Marinate the chicken overnight for best result. Remove skin and fat from chicken thighs. Wash, dry and place in a nonreactive bowl.

Make marinade by mixing yogurt, garlic paste, ginger paste, tandoori masala, salt and lime juice. 

Use a knife to make small slits in chicken thighs. Pour marinade over chicken. Massage marinade into meat. Cover and refrigerate overnight. If you are short on time, marinate meat for 4-6 hours.

Heat oven to 375F.

Place chicken on a foil lined sheetpan. Bake for 35-40 minutes. Check occasionally to see if chicken is done. Cooking time depends on the size of chicken thighs.

As chicken bakes, start the sauce.

Chop onions into small dice.

Slice green chiles into thin slivers.

Chop cilantro.

Heat butter and oil in a large saucepan.

Add onions and let them sweat for a few minutes till soft.

Drop chiles and garlic paste into onions. Saute for a few minutes.

Add tomato sauce.

Let sauce come to a simmer and then add cream. Start with 1/2 cup and add more if the sauce thickens too much. Stir slowly to mix cream in. 

Add cilantro, sugar, chile powder, cumin powder, Garam masala and salt to sauce. Stir slowly so powders dissolve into sauce.

Bring sauce to a simmer over low heat. Cook for 10 minutes and keep aside till its time to add the chicken.

Once chicken is done, take it out of the oven.
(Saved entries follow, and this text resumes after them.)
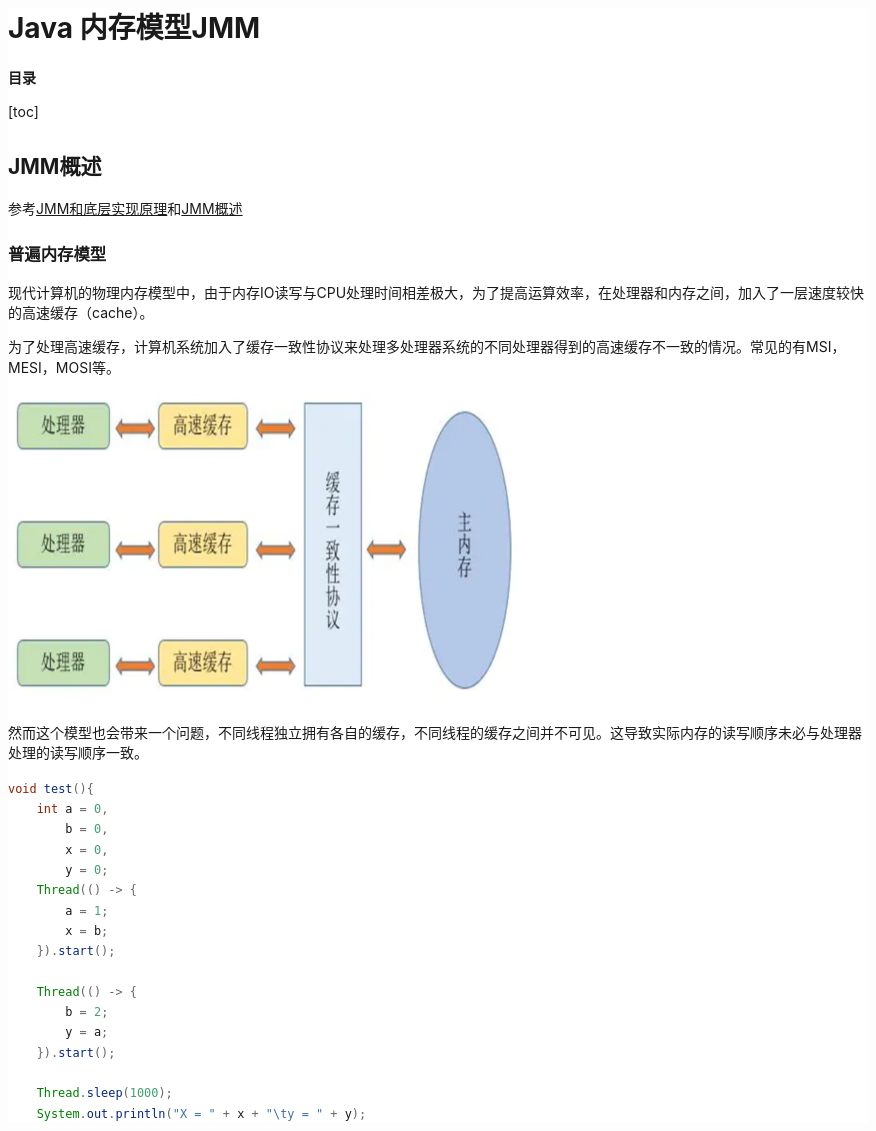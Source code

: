 <h1>Java 内存模型JMM</h1>

<span id = "目录"> <b>目录</b></span>

[toc]

## JMM概述

参考[JMM和底层实现原理](https://www.jianshu.com/p/8a58d8335270)和[JMM概述](https://blog.csdn.net/zjcjava/article/details/78406330)

### 普遍内存模型

现代计算机的物理内存模型中，由于内存IO读写与CPU处理时间相差极大，为了提高运算效率，在处理器和内存之间，加入了一层速度较快的高速缓存（cache）。

为了处理高速缓存，计算机系统加入了缓存一致性协议来处理多处理器系统的不同处理器得到的高速缓存不一致的情况。常见的有MSI，MESI，MOSI等。



<img src="img\Java内存模型\1.png" alt="image-20200813104642253" style="zoom:50%;" />

然而这个模型也会带来一个问题，不同线程独立拥有各自的缓存，不同线程的缓存之间并不可见。这导致实际内存的读写顺序未必与处理器处理的读写顺序一致。

```java
void test(){
    int a = 0,
    	b = 0,
    	x = 0,
    	y = 0;
    Thread(() -> {
    	a = 1;
        x = b;
	}).start();
    
    Thread(() -> {
    	b = 2;
        y = a;
	}).start();
    
    Thread.sleep(1000);
    System.out.println("X = " + x + "\ty = " + y);
```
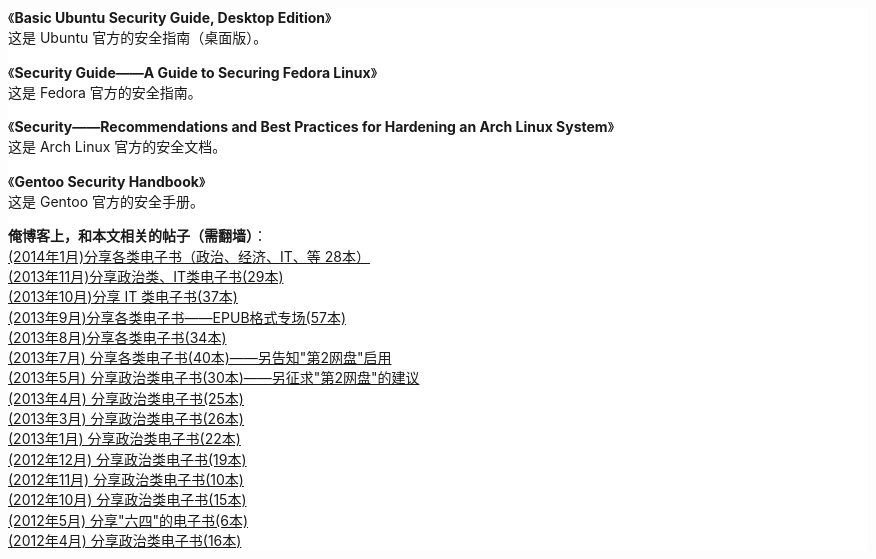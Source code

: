  《**Basic Ubuntu Security Guide, Desktop Edition**》  
 这是 Ubuntu 官方的安全指南（桌面版）。  
   
 《**Security Guide——A Guide to Securing Fedora Linux**》  
 这是 Fedora 官方的安全指南。  
   
 《**Security——Recommendations and Best Practices for Hardening an Arch Linux System**》  
 这是 Arch Linux 官方的安全文档。  
   
 《**Gentoo Security Handbook**》  
 这是 Gentoo 官方的安全手册。  
   
 **俺博客上，和本文相关的帖子（需翻墙）**：  
 [(2014年1月)分享各类电子书（政治、经济、IT、等 28本）](http://program-think.blogspot.com/2014/01/share-books.html)  
 [(2013年11月)分享政治类、IT类电子书(29本)](http://program-think.blogspot.com/2013/11/share-books.html)  
 [(2013年10月)分享 IT 类电子书(37本)](http://program-think.blogspot.de/2013/10/share-books.html)  
 [(2013年9月)分享各类电子书——EPUB格式专场(57本)](http://program-think.blogspot.com/2013/09/share-books.html)  
 [(2013年8月)分享各类电子书(34本)](http://program-think.blogspot.com/2013/08/share-books.html)  
 [(2013年7月) 分享各类电子书(40本)——另告知"第2网盘"启用](http://program-think.blogspot.com/2013/07/share-books.html)  
 [(2013年5月) 分享政治类电子书(30本)——另征求"第2网盘"的建议](http://program-think.blogspot.com/2013/05/share-polity-books.html)  
 [(2013年4月) 分享政治类电子书(25本)](http://program-think.blogspot.com/2013/04/share-polity-books.html)  
 [(2013年3月) 分享政治类电子书(26本)](http://program-think.blogspot.com/2013/03/share-polity-books.html)  
 [(2013年1月) 分享政治类电子书(22本)](http://program-think.blogspot.com/2013/01/share-polity-books.html)  
 [(2012年12月) 分享政治类电子书(19本)](http://program-think.blogspot.com/2012/12/share-polity-books.html)  
 [(2012年11月) 分享政治类电子书(10本)](http://program-think.blogspot.com/2012/11/share-polity-books.html)  
 [(2012年10月) 分享政治类电子书(15本)](http://program-think.blogspot.com/2012/10/share-polity-books.html)  
 [(2012年5月) 分享"六四"的电子书(6本)](http://program-think.blogspot.com/2012/05/share-polity-books.html)  
 [(2012年4月) 分享政治类电子书(16本)](http://program-think.blogspot.com/2012/04/share-polity-books.html) 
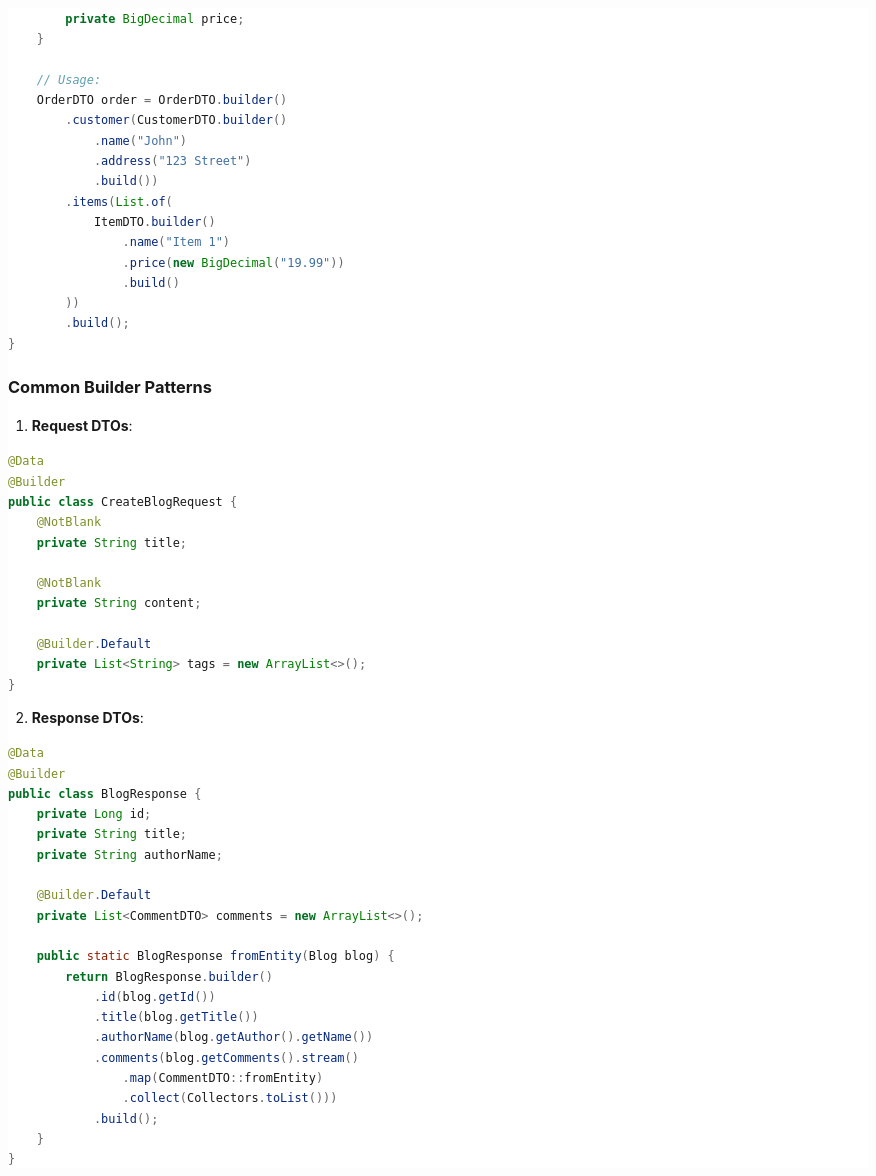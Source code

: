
 ```java
        private BigDecimal price;
    }
    
    // Usage:
    OrderDTO order = OrderDTO.builder()
        .customer(CustomerDTO.builder()
            .name("John")
            .address("123 Street")
            .build())
        .items(List.of(
            ItemDTO.builder()
                .name("Item 1")
                .price(new BigDecimal("19.99"))
                .build()
        ))
        .build();
}
```

### Common Builder Patterns

1. **Request DTOs**:
```java
@Data
@Builder
public class CreateBlogRequest {
    @NotBlank
    private String title;
    
    @NotBlank
    private String content;
    
    @Builder.Default
    private List<String> tags = new ArrayList<>();
}
```

2. **Response DTOs**:
```java
@Data
@Builder
public class BlogResponse {
    private Long id;
    private String title;
    private String authorName;
    
    @Builder.Default
    private List<CommentDTO> comments = new ArrayList<>();
    
    public static BlogResponse fromEntity(Blog blog) {
        return BlogResponse.builder()
            .id(blog.getId())
            .title(blog.getTitle())
            .authorName(blog.getAuthor().getName())
            .comments(blog.getComments().stream()
                .map(CommentDTO::fromEntity)
                .collect(Collectors.toList()))
            .build();
    }
}
```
Shred chicken into bite size pieces while it is warm.

Place sauce on a low flame and add chicken to sauce.  Let chicken hang out in sauce for 5-7 minutes for tandoori flavors to seep in.

If you are adding Kasuri methi, this would be the time to crumble it in. 

Serve chicken hot with naan or rice.

Rehan's friends enjoy the unadulterated flavors of the North Indian meal. Paneer, cauliflower, samosas, maa ki daal, rice and rotis round out the meal. My son thanks me effusively as their D&D meals usually consist of pizza and tacos. The next day I'm told that one friend is in tears because he wants to eat some more! Compliments come in many forms!